## Task prompt
Print each entry as it appears. Images stay out of the copy.

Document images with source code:
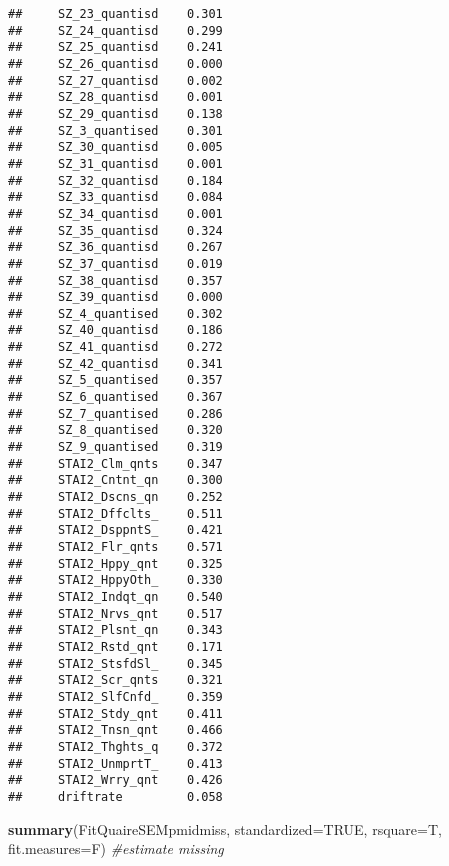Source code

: \documentclass[]{article}
\newenvironment{Shaded}{\begin{snugshade}}{\end{snugshade}}
\newcommand{\KeywordTok}[1]{\textcolor[rgb]{0.13,0.29,0.53}{\textbf{#1}}}
\newcommand{\DataTypeTok}[1]{\textcolor[rgb]{0.13,0.29,0.53}{#1}}
\newcommand{\CommentTok}[1]{\textcolor[rgb]{0.56,0.35,0.01}{\textit{#1}}}
\newcommand{\OtherTok}[1]{\textcolor[rgb]{0.56,0.35,0.01}{#1}}
\newcommand{\NormalTok}[1]{#1}
\begin{document}
\begin{verbatim}
##     SZ_23_quantisd    0.301
##     SZ_24_quantisd    0.299
##     SZ_25_quantisd    0.241
##     SZ_26_quantisd    0.000
##     SZ_27_quantisd    0.002
##     SZ_28_quantisd    0.001
##     SZ_29_quantisd    0.138
##     SZ_3_quantised    0.301
##     SZ_30_quantisd    0.005
##     SZ_31_quantisd    0.001
##     SZ_32_quantisd    0.184
##     SZ_33_quantisd    0.084
##     SZ_34_quantisd    0.001
##     SZ_35_quantisd    0.324
##     SZ_36_quantisd    0.267
##     SZ_37_quantisd    0.019
##     SZ_38_quantisd    0.357
##     SZ_39_quantisd    0.000
##     SZ_4_quantised    0.302
##     SZ_40_quantisd    0.186
##     SZ_41_quantisd    0.272
##     SZ_42_quantisd    0.341
##     SZ_5_quantised    0.357
##     SZ_6_quantised    0.367
##     SZ_7_quantised    0.286
##     SZ_8_quantised    0.320
##     SZ_9_quantised    0.319
##     STAI2_Clm_qnts    0.347
##     STAI2_Cntnt_qn    0.300
##     STAI2_Dscns_qn    0.252
##     STAI2_Dffclts_    0.511
##     STAI2_DsppntS_    0.421
##     STAI2_Flr_qnts    0.571
##     STAI2_Hppy_qnt    0.325
##     STAI2_HppyOth_    0.330
##     STAI2_Indqt_qn    0.540
##     STAI2_Nrvs_qnt    0.517
##     STAI2_Plsnt_qn    0.343
##     STAI2_Rstd_qnt    0.171
##     STAI2_StsfdSl_    0.345
##     STAI2_Scr_qnts    0.321
##     STAI2_SlfCnfd_    0.359
##     STAI2_Stdy_qnt    0.411
##     STAI2_Tnsn_qnt    0.466
##     STAI2_Thghts_q    0.372
##     STAI2_UnmprtT_    0.413
##     STAI2_Wrry_qnt    0.426
##     driftrate         0.058
\end{verbatim}

\begin{Shaded}
\begin{Highlighting}[]
\KeywordTok{summary}\NormalTok{(FitQuaireSEMpmidmiss, }\DataTypeTok{standardized=}\OtherTok{TRUE}\NormalTok{, }\DataTypeTok{rsquare=}\NormalTok{T, }\DataTypeTok{fit.measures=}\NormalTok{F) }\CommentTok{#estimate missing}
\end{Highlighting}
\end{Shaded}
\end{document}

## Output below
Source code

: \documentclass[]{article}
\newenvironment{Shaded}{\begin{snugshade}}{\end{snugshade}}
\newcommand{\KeywordTok}[1]{\textcolor[rgb]{0.13,0.29,0.53}{\textbf{#1}}}
\newcommand{\DataTypeTok}[1]{\textcolor[rgb]{0.13,0.29,0.53}{#1}}
\newcommand{\CommentTok}[1]{\textcolor[rgb]{0.56,0.35,0.01}{\textit{#1}}}
\newcommand{\OtherTok}[1]{\textcolor[rgb]{0.56,0.35,0.01}{#1}}
\newcommand{\NormalTok}[1]{#1}
\begin{document}
\begin{verbatim}
##     SZ_23_quantisd    0.301
##     SZ_24_quantisd    0.299
##     SZ_25_quantisd    0.241
##     SZ_26_quantisd    0.000
##     SZ_27_quantisd    0.002
##     SZ_28_quantisd    0.001
##     SZ_29_quantisd    0.138
##     SZ_3_quantised    0.301
##     SZ_30_quantisd    0.005
##     SZ_31_quantisd    0.001
##     SZ_32_quantisd    0.184
##     SZ_33_quantisd    0.084
##     SZ_34_quantisd    0.001
##     SZ_35_quantisd    0.324
##     SZ_36_quantisd    0.267
##     SZ_37_quantisd    0.019
##     SZ_38_quantisd    0.357
##     SZ_39_quantisd    0.000
##     SZ_4_quantised    0.302
##     SZ_40_quantisd    0.186
##     SZ_41_quantisd    0.272
##     SZ_42_quantisd    0.341
##     SZ_5_quantised    0.357
##     SZ_6_quantised    0.367
##     SZ_7_quantised    0.286
##     SZ_8_quantised    0.320
##     SZ_9_quantised    0.319
##     STAI2_Clm_qnts    0.347
##     STAI2_Cntnt_qn    0.300
##     STAI2_Dscns_qn    0.252
##     STAI2_Dffclts_    0.511
##     STAI2_DsppntS_    0.421
##     STAI2_Flr_qnts    0.571
##     STAI2_Hppy_qnt    0.325
##     STAI2_HppyOth_    0.330
##     STAI2_Indqt_qn    0.540
##     STAI2_Nrvs_qnt    0.517
##     STAI2_Plsnt_qn    0.343
##     STAI2_Rstd_qnt    0.171
##     STAI2_StsfdSl_    0.345
##     STAI2_Scr_qnts    0.321
##     STAI2_SlfCnfd_    0.359
##     STAI2_Stdy_qnt    0.411
##     STAI2_Tnsn_qnt    0.466
##     STAI2_Thghts_q    0.372
##     STAI2_UnmprtT_    0.413
##     STAI2_Wrry_qnt    0.426
##     driftrate         0.058
\end{verbatim}

\begin{Shaded}
\begin{Highlighting}[]
\KeywordTok{summary}\NormalTok{(FitQuaireSEMpmidmiss, }\DataTypeTok{standardized=}\OtherTok{TRUE}\NormalTok{, }\DataTypeTok{rsquare=}\NormalTok{T, }\DataTypeTok{fit.measures=}\NormalTok{F) }\CommentTok{#estimate missing}
\end{Highlighting}
\end{Shaded}
\end{document}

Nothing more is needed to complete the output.